It is often convenient to associate a datatype with a property, so that every use of the property can be understood as asserting particular datatype for its value. Global datatyping leaves the datatype of the literal implicit, to be determined by the datatype associated with the property itself.

RDF Datatyping employs rdfs:range to associate a datatype with a particular property. The associated datatype serves to constrain (by only providing valid interpretations for) all values of the property to correspond to members of the value space of the designated datatype, and (according to the characteristics of RDF datatypes) also constrains all lexical forms to members of the lexical space of the datatype.

In cases where no datatype is asserted for an occurrence of a given literal, a datatype range defined for the property provides the datatype from which the typed literal pairing is derived.

For example, we may wish to constrain the property age so that its use and interpretation is bound to integer values as defined by the datatype xsd:integer, and given that fixed interpretation, the datatype need not be specified for each property value, but may be left implicit, defined globally for the property itself:


<rdf:Description rdf:about="#age">
   <rdfs:range rdf:resource="&xsd;integer"/>
</rdf:Description>

<rdf:Description rdf:about="#Jane">
   <age>25</age>
</rdf:Description>

<http://www.w3.org/2002/rdf-datatyping/examples#age>
   <http://www.w3.org/2000/01/rdf-schema#range>
      <http://www.w3.org/2001/XMLSchema#integer> .

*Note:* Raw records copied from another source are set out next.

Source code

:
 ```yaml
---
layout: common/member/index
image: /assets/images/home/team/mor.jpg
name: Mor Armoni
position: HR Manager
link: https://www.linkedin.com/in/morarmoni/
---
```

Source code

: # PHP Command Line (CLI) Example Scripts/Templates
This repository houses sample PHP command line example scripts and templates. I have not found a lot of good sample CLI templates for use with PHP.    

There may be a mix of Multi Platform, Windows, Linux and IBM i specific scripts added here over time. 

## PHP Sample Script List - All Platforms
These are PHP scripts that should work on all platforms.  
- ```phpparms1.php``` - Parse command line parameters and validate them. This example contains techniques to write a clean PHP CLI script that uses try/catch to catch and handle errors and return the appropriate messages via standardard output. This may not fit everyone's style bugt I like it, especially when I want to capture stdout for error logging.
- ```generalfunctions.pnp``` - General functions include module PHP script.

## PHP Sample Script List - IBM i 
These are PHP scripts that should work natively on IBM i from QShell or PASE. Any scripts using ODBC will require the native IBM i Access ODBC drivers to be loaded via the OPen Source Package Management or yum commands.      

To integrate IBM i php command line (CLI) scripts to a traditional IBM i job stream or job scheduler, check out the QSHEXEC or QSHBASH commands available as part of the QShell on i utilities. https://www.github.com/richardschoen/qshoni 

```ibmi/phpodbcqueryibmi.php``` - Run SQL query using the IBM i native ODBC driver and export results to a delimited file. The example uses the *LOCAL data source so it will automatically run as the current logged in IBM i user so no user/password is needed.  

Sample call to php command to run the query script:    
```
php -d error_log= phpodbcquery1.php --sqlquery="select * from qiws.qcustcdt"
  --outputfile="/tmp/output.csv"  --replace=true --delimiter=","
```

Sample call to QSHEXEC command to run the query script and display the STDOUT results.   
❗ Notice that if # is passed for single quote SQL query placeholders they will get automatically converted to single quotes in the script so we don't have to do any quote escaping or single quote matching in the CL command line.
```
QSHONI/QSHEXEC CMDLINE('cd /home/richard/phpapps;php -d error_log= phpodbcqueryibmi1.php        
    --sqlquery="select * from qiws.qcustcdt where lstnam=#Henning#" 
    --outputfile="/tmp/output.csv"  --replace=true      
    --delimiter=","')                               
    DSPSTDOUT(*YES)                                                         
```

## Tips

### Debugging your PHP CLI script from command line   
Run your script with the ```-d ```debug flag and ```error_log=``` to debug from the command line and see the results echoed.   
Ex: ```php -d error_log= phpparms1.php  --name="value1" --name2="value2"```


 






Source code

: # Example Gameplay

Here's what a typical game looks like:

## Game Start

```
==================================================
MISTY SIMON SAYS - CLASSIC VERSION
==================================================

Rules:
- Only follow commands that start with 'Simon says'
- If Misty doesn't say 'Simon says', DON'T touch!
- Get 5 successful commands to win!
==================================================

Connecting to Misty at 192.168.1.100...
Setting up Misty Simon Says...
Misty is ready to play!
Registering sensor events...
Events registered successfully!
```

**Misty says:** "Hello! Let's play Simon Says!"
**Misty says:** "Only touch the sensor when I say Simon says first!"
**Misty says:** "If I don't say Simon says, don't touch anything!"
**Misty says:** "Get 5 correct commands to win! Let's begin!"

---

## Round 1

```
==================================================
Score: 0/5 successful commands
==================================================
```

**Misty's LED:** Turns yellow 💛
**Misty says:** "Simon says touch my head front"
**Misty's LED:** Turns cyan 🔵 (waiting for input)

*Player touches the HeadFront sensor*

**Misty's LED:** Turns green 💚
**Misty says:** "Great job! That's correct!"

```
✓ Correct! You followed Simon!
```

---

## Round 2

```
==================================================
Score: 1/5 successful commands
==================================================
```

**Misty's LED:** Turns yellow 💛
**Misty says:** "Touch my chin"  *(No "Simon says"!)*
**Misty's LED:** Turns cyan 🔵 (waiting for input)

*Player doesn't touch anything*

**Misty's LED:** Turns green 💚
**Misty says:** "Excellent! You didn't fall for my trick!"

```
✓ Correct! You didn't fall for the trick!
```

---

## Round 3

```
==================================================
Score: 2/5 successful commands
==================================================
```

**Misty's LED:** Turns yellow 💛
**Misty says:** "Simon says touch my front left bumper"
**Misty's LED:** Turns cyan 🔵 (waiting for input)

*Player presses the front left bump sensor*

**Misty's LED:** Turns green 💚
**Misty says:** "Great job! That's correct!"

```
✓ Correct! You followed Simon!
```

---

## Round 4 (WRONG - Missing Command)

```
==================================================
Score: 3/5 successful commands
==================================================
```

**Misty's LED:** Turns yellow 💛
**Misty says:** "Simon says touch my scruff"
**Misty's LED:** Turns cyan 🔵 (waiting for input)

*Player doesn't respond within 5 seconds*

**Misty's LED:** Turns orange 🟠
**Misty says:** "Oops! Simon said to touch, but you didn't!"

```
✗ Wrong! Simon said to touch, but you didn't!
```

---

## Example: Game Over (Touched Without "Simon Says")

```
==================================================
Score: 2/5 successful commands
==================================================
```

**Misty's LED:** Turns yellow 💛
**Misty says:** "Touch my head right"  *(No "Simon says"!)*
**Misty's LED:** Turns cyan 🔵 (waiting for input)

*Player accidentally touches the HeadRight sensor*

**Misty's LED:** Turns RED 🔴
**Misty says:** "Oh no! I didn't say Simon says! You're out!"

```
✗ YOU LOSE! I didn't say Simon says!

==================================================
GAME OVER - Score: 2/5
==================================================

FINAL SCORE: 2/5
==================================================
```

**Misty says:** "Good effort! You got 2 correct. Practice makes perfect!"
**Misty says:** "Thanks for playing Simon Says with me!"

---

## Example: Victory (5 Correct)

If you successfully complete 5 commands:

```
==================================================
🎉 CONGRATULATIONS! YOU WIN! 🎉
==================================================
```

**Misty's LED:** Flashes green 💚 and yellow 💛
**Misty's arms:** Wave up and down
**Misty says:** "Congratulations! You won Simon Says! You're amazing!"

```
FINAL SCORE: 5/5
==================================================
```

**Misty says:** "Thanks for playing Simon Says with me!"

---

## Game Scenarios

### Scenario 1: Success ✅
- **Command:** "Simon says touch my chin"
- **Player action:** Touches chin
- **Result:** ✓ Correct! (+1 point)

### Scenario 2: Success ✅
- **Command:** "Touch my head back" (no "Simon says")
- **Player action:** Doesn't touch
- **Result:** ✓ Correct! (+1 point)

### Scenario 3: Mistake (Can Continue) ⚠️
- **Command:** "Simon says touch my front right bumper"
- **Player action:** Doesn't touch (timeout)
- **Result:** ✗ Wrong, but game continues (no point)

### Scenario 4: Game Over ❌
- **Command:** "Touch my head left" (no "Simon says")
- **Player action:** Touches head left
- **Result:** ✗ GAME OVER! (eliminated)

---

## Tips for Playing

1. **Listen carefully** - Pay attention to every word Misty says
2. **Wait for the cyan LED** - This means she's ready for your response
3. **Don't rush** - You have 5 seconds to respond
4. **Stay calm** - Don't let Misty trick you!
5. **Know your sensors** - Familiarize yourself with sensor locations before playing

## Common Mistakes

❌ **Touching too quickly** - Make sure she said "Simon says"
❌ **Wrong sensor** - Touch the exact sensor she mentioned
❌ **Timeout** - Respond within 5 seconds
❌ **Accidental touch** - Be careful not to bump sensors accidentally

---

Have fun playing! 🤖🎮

<http://www.w3.org/2002/rdf-datatyping/examples#Jane>
   <http://www.w3.org/2002/rdf-datatyping/examples#age>
      _:a/"25" .
RDF Graph

Thus, the datatype context within which "25" is interpreted is xsd:integer, and "25" is required to be a valid member of the lexical space of xsd:integer. The literal node is thus interpreted as denoting the integer value twenty-five. The rdfs:range assertion clarifies which datatype the systemID _:a denotes (see the Model Theory).

The systemID (_:a) portion of the implicitly typed literal node does in fact denote "some" datatype. All literals are typed, either explicitly by URIref or implicitly by systemID.

I.e., an implicitly typed literal denotes a datatype value that has that particular lexical representation, only we don't know from the literal node itself which datatype is meant.

Given global datatyping, via rdfs:range, the particular datatype denoted by the systemID may be determined, per rule 3 of the Model Theory.

Furthermore, since the systemID denoting an unspecified datatype will be unique for every implicitly typed literal, triples stores can safely presume that all nodes are tidy by label (which they are), and do node merging without having to be concerned about the type of node (uriref, bnode, literal).

Thus the semantic untidyness of implicitly typed literals is captured in the unique systemID denoting the unspecified datatype.

The rdfs:range assertion both provides information necessary for the proper interpretation of the implicitly typed literals as well as (indirectly) constrains the valid set of literals to the lexical space of the specified datatype.

This last point is illustrated by


<rdf:Description rdf:about="#age">
   <rdfs:range rdf:resource="&xsd;integer"/>
</rdf:Description>

<rdf:Description rdf:about="#Jane">
   <age>Mid-Twenties</age>
</rdf:Description>

<http://www.w3.org/2002/rdf-datatyping/examples#age>
   <http://www.w3.org/2000/01/rdf-schema#range>
      <http://www.w3.org/2001/XMLSchema#integer> .

<Jane>
   <http://www.w3.org/2002/rdf-datatyping/examples#age>
      _:b/"Mid-Twenties" .
RDF Graph

which constitutes a datatype violation, because the datatype context asserted by rdfs:range restricts the set of valid property values to the value space of the particular datatype, and the literal "Mid-Twenties" is not a member of the lexical space of xsd:integer and thus does not represent any member of its value space.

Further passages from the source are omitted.